Anfang Mai empfahlen wir in einem Schreiben an die Ministerpräsidentin (siehe Anlage), zur Umsetzung eines übergreifenden Wasserlogistik-Konzepts in NRW einen dafür verantwortlichen Koordinierungsstab im Ministerrang der neuen Landesregierung einzurichten. Der Aufgabenkomplex „Wasserlogistik“ umfasst nämlich nach unserer Überzeugung zahlreiche ressortsübergreifende Maßnahmen, die in gegenseitiger Abhängigkeit zueinander stehen, zum Beispiel:
– die Sicherheit von Wasserabfluss und Wasserführung zum Schutz der Rheinmetropolen
– die Wassernutzung zum Schutz der Trinkwassergewinnung und Wasserqualität
– den Wasserstraßenausbau im Hinblick auf die Verlagerung des N-S-Warenverkehrs nach Öffnung des Gotthardtunnels
– die Koordinierung und der Ausbau der Binnenhäfen
– die Bevorzugung des Wasserstraßen-Neu-/Ausbaus vor neuen Schienenstrecken usw.

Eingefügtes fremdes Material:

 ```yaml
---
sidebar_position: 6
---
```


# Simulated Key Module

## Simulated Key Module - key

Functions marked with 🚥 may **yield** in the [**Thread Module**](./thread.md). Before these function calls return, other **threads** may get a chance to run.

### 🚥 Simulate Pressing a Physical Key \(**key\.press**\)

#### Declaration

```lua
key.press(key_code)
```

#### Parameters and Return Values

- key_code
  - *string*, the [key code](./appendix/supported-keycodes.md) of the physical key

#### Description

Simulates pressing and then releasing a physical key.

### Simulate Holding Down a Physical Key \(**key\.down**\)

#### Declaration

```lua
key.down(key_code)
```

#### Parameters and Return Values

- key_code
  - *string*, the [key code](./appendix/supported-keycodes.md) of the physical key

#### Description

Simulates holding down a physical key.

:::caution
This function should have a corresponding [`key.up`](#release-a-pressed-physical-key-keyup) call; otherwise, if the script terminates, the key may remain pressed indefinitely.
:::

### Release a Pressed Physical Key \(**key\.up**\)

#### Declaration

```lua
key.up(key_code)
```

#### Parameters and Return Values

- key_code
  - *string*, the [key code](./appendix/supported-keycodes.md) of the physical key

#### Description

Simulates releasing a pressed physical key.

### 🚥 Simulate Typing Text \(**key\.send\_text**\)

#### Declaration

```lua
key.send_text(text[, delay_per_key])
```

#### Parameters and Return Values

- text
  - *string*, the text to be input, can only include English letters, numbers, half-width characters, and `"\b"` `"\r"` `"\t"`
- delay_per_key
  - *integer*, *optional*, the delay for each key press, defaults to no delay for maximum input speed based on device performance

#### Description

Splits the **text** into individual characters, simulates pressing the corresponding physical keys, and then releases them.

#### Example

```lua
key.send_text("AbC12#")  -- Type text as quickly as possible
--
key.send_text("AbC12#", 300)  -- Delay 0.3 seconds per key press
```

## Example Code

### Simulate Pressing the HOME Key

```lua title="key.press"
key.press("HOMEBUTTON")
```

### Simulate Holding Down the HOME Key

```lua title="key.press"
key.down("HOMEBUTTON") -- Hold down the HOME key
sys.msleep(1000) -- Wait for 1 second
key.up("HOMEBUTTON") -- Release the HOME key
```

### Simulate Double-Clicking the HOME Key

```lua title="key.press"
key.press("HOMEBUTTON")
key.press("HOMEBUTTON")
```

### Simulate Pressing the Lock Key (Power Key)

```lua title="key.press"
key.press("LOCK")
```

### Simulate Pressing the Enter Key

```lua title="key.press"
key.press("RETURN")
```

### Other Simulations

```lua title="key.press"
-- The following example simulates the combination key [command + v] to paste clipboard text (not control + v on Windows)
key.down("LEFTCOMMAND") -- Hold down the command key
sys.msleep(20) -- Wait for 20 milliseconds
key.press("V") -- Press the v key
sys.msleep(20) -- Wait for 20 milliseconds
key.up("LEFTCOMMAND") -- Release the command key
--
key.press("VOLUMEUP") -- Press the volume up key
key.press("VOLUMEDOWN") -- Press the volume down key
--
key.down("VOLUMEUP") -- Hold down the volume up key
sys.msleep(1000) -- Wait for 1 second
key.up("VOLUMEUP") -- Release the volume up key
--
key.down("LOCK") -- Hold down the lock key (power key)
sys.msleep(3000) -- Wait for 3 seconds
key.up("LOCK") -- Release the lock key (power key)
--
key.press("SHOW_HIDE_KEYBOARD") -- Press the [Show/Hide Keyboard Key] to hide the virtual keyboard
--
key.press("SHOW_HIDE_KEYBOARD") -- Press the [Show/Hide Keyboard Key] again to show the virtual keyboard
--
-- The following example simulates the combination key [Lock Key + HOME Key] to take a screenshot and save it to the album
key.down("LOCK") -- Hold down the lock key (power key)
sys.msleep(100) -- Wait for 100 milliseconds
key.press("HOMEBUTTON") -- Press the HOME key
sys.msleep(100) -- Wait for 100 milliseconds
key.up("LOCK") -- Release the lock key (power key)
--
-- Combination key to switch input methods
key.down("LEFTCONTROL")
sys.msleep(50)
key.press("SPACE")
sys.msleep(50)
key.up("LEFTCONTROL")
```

Darum ist es unzureichend, die Thematik Wasserwege ausschließlich dem Umweltministerium zuzuordnen. Insbesondere der Niederrhein und das Ruhrgebiet sind durch ihre zahlreichen bedeutenden Wasserwege geprägt, die auf der einen Seite ein enormes wirtschaftliches Potential verkörpern, auf der anderen Seite aber auch einen nicht zu unterschätzenden Sicherheitsaspekt beinhalten. Im Antwortschreiben sichert die Ministerpräsidenten zu, diesen Bürgerantrag in den Koalitionsverhandlungen zu berücksichtigen.
Die VWG und HWS sahen in diesem Schreiben einen Anlass, die drei SPD-Landtagsabgeordneten im Kreis Wesel in Fortsetzung des ersten Gesprächs im Juni 2011 um ein weiteres Treffen zu bitten, um ihnen unsere Sichtweise dieser von uns nahe gelegten Strategie persönlich erläutern zu können.